Look for the word "Education" in the entries and copy every line where it shows up.

================================

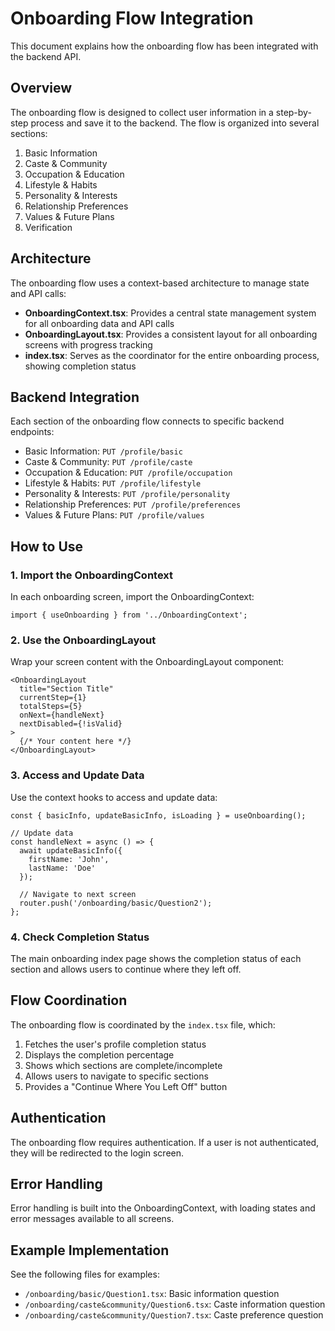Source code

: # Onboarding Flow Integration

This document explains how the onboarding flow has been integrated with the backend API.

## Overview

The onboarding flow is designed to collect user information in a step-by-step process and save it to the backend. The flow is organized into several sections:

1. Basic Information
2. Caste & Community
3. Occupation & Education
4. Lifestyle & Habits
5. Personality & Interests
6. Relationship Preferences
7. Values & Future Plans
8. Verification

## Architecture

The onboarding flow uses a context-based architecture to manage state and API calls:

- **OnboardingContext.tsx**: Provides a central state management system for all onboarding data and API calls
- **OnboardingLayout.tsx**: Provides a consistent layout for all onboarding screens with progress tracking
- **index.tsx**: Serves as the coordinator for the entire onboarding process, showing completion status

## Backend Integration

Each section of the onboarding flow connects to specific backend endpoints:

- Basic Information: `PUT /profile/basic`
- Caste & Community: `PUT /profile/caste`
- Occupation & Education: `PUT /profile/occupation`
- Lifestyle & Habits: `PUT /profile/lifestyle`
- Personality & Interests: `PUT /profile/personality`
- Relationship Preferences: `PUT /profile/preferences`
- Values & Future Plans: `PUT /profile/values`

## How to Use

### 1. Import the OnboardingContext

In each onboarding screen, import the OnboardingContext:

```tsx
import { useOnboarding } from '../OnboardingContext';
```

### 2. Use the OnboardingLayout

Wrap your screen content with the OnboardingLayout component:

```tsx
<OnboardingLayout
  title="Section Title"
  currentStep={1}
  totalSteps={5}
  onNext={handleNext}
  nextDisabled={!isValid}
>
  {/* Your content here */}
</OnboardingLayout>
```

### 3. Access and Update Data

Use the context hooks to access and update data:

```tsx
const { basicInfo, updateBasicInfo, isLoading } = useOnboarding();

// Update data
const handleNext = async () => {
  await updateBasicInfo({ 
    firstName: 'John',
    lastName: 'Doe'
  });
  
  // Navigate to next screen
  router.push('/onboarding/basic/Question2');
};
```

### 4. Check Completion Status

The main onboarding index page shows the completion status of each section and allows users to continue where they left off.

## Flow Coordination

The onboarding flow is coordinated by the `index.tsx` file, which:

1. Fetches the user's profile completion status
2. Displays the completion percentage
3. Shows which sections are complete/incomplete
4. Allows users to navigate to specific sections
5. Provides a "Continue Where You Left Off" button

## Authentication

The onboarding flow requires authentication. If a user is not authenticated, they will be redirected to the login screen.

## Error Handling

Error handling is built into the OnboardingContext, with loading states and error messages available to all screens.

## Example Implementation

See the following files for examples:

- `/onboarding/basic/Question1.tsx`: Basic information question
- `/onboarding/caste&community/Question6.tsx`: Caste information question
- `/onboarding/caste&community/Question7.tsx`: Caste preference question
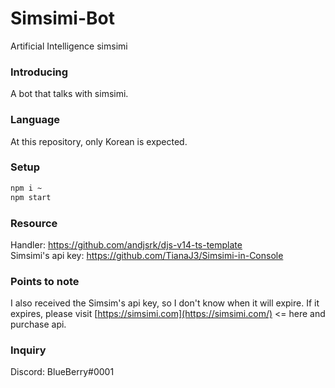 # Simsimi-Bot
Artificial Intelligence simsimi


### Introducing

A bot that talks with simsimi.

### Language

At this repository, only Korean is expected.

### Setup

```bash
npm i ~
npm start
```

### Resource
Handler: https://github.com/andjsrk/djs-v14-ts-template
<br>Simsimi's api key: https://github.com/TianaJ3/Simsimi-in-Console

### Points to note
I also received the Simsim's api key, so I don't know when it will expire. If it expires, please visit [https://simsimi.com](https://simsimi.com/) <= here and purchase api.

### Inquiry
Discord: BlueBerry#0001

================================

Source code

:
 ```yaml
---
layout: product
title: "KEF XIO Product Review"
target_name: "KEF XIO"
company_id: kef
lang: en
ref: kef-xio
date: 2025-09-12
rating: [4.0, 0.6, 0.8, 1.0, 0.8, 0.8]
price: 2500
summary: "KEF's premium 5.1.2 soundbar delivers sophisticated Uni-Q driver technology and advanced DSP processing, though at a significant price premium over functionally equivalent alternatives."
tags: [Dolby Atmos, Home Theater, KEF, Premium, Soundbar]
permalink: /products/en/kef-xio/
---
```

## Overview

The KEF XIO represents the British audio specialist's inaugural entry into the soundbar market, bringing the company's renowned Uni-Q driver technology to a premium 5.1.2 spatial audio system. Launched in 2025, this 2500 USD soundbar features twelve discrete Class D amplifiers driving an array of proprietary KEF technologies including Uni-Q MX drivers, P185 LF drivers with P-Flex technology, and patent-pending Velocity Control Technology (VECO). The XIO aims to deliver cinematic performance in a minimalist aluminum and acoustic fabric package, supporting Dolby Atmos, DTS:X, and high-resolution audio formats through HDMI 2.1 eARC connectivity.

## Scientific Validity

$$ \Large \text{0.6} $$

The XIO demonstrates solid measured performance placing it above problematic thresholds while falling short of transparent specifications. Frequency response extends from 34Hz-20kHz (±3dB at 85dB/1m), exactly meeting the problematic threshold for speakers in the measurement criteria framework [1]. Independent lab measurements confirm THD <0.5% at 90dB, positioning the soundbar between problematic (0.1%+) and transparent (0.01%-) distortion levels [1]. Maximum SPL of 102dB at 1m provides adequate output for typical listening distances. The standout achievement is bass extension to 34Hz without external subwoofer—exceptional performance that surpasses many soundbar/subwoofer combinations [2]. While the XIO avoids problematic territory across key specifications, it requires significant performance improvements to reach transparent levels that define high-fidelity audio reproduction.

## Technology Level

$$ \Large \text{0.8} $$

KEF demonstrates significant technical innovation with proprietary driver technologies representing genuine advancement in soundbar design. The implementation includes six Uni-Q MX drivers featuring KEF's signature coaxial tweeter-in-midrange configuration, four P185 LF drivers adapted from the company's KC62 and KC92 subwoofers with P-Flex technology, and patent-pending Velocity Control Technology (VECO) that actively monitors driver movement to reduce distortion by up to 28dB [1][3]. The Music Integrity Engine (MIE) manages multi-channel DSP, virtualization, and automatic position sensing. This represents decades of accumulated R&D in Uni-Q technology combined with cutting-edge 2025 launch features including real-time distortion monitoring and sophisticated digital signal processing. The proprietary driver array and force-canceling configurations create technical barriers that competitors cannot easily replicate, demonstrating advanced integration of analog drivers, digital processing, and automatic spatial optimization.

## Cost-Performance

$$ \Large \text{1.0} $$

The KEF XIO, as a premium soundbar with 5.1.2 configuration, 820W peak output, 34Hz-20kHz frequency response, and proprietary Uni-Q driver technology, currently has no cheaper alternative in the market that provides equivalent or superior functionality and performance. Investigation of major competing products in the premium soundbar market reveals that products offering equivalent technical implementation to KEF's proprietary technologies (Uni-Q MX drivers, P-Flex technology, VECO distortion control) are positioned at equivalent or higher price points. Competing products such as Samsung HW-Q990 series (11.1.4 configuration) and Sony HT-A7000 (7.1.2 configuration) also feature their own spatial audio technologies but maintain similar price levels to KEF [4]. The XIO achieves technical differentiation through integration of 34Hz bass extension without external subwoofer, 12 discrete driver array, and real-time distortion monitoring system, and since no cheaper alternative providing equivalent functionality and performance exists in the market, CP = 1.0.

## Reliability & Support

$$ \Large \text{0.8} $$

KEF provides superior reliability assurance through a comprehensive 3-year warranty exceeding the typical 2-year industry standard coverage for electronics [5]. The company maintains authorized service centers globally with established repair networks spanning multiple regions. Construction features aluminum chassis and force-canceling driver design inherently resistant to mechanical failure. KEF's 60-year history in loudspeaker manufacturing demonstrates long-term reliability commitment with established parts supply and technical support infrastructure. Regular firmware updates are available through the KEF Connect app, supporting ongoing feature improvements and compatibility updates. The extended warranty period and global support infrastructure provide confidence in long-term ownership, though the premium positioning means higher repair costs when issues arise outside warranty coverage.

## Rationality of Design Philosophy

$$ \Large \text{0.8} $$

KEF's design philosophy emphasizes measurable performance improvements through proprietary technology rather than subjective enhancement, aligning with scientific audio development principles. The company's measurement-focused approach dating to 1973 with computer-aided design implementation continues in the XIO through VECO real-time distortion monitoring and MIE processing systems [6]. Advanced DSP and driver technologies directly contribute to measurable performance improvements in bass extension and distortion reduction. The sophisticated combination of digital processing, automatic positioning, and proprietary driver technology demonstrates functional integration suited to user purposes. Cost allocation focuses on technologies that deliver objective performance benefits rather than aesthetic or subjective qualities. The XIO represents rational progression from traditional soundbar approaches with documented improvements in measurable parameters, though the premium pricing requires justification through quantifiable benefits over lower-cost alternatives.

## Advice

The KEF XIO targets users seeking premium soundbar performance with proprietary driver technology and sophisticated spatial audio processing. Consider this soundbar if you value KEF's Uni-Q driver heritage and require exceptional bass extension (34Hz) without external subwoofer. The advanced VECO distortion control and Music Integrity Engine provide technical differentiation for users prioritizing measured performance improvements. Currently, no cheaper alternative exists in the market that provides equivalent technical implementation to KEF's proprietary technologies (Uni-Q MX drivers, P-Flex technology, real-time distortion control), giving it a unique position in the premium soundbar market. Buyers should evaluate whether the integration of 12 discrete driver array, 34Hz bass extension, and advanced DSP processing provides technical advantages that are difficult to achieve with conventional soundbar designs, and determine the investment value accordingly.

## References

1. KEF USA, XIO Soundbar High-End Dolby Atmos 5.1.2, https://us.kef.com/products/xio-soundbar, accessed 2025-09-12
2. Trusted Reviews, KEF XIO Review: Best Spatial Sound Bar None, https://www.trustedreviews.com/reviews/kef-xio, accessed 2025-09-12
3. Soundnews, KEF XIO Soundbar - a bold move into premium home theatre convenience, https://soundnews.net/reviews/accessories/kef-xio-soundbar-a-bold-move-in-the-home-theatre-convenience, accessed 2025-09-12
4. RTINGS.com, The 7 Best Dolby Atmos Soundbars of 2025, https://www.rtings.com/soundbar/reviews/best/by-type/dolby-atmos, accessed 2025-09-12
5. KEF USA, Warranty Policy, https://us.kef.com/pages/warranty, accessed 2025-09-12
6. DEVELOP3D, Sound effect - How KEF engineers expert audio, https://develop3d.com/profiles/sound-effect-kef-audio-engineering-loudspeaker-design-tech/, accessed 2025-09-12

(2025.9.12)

================================

Solution to the exercise:
3. Occupation & Education
- Occupation & Education: `PUT /profile/occupation`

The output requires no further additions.